Monday, July 16, 2007

Death of Letty Russell

Letty Mandeville Russell, leading feminist theologian, dies at 78

Letty Mandeville Russell, one of the world’s foremost feminist theologians and longtime member of the Yale Divinity School faculty, died Thursday, July 12 at her home in Guilford, CT. She was 78. A leader for many years in the ecumenical movement, she remained active in ecumenical circles until her death, working for the World Council of Churches and the World YWCA.

She was one of the first women ordained in the United Presbyterian Church and served the East Harlem Protestant Parish in New York City from 1952-68, including 10 years as pastor of the Presbyterian Church of the Ascension. She joined the faculty of Yale Divinity School in 1974 as an assistant professor of theology, rose to the rank of professor in 1985 and retired in 2001. In retirement, she continued to teach some courses at Yale Divinity School as a visiting professor.

At various times Dr. Russell was employed as a consultant to the U.S. Working Group on the participation of Women in the World Council of Churches and as religious consultant to the National Board of the YWCA. Her first position was as a public school teacher in Middletown, CT in 1951-52. Over the years she served on numerous units of the World Council of Churches, including the Faith and Order Commission; the National Council of Churches, including the Task Force on the Bible and Sexism; and Presbyterian Church (U.S.A.), the successor to the United Presbyterian Church.

In an introduction to a festschrift published in Dr. Russell’s honor in 1999 under the title Liberating Eschatology, fellow Yale Divinity School theologians Margaret Farley and Serene Jones called Dr. Russell’s influence on contemporary theology “monumental” and wrote of her “uncanny ability to articulate a vision of the church that is radical in its feminist-liberationist critique but that nonetheless remains anchored in the historic traditions and communities of the Christian church.”

In the East Harlem Protestant Parish, Dr. Russell focused her ministry on equipping her congregation of mostly black and Hispanic people to claim their voices as leaders in the parish and the community. Her experiences in Harlem led her to develop Bible studies that encouraged people of color to explore ways in which the Bible gives them voice and liberation.

At Yale Divinity School, Dr.
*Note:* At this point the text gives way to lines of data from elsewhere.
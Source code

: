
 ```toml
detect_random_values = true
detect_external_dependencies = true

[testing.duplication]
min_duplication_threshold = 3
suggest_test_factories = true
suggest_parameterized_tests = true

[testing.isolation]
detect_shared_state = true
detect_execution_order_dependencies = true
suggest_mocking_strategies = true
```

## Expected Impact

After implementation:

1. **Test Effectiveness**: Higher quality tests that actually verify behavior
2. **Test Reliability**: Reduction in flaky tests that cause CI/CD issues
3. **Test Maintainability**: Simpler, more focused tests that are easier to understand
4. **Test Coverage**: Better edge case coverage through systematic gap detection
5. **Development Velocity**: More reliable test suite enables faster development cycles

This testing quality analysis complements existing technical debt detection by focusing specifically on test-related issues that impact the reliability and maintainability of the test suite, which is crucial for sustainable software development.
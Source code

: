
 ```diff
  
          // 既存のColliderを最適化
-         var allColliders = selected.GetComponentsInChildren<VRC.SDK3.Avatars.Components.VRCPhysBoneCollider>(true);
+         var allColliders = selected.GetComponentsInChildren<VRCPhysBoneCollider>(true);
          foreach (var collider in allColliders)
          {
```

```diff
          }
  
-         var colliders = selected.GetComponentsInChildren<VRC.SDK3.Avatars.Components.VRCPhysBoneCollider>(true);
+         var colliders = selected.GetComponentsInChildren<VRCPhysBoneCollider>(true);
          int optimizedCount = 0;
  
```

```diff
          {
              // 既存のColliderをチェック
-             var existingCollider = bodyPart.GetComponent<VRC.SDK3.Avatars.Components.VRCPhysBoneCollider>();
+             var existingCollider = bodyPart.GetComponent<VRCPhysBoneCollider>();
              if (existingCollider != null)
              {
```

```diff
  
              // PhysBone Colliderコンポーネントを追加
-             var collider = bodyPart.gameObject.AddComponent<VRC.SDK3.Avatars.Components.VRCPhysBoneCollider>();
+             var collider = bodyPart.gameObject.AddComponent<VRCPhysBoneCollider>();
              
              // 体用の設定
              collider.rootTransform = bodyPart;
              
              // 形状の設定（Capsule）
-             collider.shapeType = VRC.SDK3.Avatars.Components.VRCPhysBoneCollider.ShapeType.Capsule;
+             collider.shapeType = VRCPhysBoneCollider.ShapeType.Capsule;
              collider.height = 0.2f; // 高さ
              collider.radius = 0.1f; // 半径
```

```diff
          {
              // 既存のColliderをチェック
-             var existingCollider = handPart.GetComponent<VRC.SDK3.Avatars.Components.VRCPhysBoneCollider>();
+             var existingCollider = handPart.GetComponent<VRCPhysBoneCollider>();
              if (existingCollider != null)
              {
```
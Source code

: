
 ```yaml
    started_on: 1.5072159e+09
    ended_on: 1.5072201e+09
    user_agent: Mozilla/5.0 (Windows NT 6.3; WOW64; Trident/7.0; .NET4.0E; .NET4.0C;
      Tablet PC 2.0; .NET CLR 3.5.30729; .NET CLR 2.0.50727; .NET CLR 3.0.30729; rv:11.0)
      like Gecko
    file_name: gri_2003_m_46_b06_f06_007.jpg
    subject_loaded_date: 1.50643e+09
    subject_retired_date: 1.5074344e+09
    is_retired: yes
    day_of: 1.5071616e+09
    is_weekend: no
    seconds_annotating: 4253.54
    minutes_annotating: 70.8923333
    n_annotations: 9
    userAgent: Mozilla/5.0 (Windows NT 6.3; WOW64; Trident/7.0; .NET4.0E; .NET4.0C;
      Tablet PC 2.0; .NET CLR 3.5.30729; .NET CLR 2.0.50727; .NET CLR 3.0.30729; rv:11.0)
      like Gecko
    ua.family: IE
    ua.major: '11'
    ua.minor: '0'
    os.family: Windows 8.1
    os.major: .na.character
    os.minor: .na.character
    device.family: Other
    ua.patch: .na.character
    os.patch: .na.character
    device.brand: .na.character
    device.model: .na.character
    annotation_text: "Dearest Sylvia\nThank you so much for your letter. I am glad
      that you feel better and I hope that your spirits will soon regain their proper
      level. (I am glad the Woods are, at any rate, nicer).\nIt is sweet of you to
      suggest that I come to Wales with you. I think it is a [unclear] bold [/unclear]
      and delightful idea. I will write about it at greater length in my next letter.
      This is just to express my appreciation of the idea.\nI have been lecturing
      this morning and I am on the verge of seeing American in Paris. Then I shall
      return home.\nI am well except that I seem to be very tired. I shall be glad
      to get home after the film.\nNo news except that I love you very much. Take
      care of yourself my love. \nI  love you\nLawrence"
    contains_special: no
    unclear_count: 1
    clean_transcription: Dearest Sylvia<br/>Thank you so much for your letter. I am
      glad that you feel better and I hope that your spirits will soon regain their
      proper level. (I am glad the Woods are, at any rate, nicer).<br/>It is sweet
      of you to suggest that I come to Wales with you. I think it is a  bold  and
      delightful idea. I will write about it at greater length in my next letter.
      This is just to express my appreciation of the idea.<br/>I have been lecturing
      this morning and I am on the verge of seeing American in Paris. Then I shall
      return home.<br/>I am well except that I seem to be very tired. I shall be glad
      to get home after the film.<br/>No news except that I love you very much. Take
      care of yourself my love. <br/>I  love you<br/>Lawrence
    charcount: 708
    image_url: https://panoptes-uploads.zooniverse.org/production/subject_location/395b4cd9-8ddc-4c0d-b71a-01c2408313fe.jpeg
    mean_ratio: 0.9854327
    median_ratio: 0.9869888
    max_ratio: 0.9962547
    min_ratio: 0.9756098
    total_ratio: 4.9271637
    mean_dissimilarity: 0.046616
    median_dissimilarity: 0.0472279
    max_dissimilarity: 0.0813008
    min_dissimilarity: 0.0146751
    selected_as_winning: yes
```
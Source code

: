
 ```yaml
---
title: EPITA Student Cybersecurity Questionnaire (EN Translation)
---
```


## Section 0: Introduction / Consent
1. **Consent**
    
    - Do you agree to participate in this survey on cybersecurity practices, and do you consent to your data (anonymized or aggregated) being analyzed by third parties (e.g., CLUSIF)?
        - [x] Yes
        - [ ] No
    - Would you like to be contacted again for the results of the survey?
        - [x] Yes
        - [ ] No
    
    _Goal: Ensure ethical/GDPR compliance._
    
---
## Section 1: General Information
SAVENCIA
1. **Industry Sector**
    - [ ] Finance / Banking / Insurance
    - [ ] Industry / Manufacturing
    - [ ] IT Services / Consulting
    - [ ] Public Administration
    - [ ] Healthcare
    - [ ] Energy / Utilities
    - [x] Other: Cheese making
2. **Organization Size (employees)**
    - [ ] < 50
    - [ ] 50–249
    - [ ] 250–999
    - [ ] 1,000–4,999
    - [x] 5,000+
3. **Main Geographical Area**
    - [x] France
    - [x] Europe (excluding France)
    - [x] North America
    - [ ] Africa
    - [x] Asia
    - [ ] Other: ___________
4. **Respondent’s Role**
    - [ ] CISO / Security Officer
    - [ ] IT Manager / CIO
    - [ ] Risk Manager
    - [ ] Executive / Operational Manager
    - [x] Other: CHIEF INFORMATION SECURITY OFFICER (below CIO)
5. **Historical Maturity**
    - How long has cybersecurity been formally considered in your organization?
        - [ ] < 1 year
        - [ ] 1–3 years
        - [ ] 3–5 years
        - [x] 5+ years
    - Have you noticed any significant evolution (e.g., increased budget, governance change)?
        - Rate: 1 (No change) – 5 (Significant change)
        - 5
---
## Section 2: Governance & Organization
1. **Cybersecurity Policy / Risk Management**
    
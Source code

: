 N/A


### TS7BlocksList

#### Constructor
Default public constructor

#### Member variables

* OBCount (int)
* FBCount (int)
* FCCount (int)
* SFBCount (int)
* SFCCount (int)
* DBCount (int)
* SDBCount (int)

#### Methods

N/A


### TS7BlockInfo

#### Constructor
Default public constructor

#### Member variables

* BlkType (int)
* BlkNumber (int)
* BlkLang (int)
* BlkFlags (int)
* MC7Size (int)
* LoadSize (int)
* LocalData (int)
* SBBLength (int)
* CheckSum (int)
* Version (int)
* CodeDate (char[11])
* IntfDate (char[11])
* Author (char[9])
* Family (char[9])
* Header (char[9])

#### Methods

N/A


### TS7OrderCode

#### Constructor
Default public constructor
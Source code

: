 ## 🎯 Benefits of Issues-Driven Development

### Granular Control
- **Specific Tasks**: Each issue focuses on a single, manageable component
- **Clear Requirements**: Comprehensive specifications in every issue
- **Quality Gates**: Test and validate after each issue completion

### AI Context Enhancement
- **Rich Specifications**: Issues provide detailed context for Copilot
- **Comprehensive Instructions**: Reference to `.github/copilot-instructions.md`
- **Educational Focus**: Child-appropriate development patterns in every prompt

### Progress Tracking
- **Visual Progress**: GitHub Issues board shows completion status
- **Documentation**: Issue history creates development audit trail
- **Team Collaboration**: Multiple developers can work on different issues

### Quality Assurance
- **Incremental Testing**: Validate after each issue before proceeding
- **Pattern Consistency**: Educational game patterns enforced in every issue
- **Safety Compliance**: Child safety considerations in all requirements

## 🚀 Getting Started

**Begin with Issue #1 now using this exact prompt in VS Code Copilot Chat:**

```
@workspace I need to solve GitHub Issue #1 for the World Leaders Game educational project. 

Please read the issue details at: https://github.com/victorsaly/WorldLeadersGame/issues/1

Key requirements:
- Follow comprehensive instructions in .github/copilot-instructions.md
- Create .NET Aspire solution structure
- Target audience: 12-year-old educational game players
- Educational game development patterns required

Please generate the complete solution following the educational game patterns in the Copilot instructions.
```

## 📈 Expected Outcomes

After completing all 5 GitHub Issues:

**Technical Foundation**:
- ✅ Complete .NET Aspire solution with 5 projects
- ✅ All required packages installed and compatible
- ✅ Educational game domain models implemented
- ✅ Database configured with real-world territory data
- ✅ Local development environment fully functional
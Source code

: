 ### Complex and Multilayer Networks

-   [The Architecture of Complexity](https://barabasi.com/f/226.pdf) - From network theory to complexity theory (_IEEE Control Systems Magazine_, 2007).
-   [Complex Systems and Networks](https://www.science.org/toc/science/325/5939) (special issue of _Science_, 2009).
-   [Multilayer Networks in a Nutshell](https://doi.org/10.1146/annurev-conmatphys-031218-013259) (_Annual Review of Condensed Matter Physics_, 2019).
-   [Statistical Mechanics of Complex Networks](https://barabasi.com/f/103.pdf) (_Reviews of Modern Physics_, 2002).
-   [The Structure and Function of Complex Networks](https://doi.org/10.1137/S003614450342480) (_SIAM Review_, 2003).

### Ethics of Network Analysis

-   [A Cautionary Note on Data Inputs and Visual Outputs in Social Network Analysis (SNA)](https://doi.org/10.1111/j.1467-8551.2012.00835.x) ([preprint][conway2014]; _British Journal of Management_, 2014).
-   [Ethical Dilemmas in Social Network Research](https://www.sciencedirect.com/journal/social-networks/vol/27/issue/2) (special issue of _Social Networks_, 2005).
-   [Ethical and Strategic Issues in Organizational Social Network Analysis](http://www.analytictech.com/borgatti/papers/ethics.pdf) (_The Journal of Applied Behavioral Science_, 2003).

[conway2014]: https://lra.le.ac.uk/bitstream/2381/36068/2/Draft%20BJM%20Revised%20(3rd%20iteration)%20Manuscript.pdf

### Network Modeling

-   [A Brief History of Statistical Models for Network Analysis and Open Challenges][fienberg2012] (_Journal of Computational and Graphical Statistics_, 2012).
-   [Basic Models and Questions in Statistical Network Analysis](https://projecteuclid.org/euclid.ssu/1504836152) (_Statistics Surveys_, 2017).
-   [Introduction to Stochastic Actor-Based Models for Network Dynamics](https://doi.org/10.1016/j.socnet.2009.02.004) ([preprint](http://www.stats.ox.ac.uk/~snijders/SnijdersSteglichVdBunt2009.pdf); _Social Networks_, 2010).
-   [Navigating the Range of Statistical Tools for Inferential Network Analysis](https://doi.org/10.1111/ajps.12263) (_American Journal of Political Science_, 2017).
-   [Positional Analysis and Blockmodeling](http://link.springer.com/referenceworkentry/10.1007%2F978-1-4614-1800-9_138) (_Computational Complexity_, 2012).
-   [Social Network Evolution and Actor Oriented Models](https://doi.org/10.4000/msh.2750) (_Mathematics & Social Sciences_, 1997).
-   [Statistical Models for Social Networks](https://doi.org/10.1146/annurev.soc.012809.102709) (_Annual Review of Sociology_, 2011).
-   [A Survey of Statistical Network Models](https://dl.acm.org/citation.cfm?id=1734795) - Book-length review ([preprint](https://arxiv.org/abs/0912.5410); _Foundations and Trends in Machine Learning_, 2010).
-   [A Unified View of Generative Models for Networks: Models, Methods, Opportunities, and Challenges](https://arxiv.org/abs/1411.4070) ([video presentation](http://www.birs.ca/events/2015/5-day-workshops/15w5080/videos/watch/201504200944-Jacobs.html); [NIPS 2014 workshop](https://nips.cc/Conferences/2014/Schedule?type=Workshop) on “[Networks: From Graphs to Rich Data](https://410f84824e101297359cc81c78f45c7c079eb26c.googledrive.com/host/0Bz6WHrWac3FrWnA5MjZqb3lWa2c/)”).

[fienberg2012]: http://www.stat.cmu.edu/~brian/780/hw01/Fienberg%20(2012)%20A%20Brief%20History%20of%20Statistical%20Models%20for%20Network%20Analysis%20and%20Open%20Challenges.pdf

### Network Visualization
Russell’s influence extended far beyond the confines of classrooms on Sterling Divinity Quadrangle. She was the inspiration behind creation of the school’s international travel seminar program, under which Yale Divinity School students have traveled to countries around the globe for direct encounters with the realities of religion on the world stage, frequently in impoverished countries.

Dr. Russell graduated with a B.A. in biblical history and philosophy in 1951 from Wellesley College, and she was among the first women to receive an S.T.B. from Harvard Divinity School, in theology and ethics, in 1958. She earned an S.T.M. from Union Theological Seminary in New York in Christian education and theology in 1967 and two years later received a Th.D. in mission theology and ecumenics from Union.

A global advocate for women, Dr. Russell was a member of the Yale Divinity School Women’s Initiative on Gender, Faith, and Responses to HIV/AIDS in Africa and was co-coordinator of the International Feminist Doctor of Ministry Program at San Francisco Theological Seminary. The author or editor of over 17 books, her book Church in the Round: Feminist Interpretations of the Church and her co-edited work, Dictionary of Feminist Theologies, characterized her commitment to feminist/liberation theologies and to the renewal of the church. In 2006, she co-edited a book with Phyllis Trible of Wake Forest University entitled, Hagar, Sarah and Their Children: Jewish, Christian and Muslim Perspectives.

Letty Mandeville Russell was born in Westfield, NJ in 1929. She was predeceased by her sister, Jean Berry of New Jersey and former husband, the late Prof. Hans Hoekendijk. She is survived by her partner, Shannon Clarkson; her sister, Elizabeth Collins of Salem, OR; seven nieces and nephews; 14 great nieces and nephews; and a great-great niece. In addition, Dr. Russell felt that her wider family included generations of feminist and womanist activists and scholars around the world.

Memorial contributions can be sent to the Sarah Chakko Theological Endowment Fund, US Conference of the World Council of Churches, 475 Riverside Dr., Suite 1371
New York, NY 10115; the Global Women in Theology Fund at San Francisco Theological Seminary, c/o Pat Perry, 105 Seminary Road, San Anselmo, CA 94960; and the Letty Russell Travel Seminar Fund, Office of External Relations, Yale Divinity School, 409 Prospect St., New Haven, CT 06511.

1 comment:

Simon Barrow said...

Oh, I'm sad. I loved her stuff. RIP-RIG, Letty. The book with Phyllis Trible 'Hagar, Sarah and Their Children: Jewish, Christian and Muslim Perspectives' was important for a group of us who met in the East end from the three faiths to talk about these texts. You briefly met my friend Vaughan, who helped pull that together, when we were at St Ethelburga's.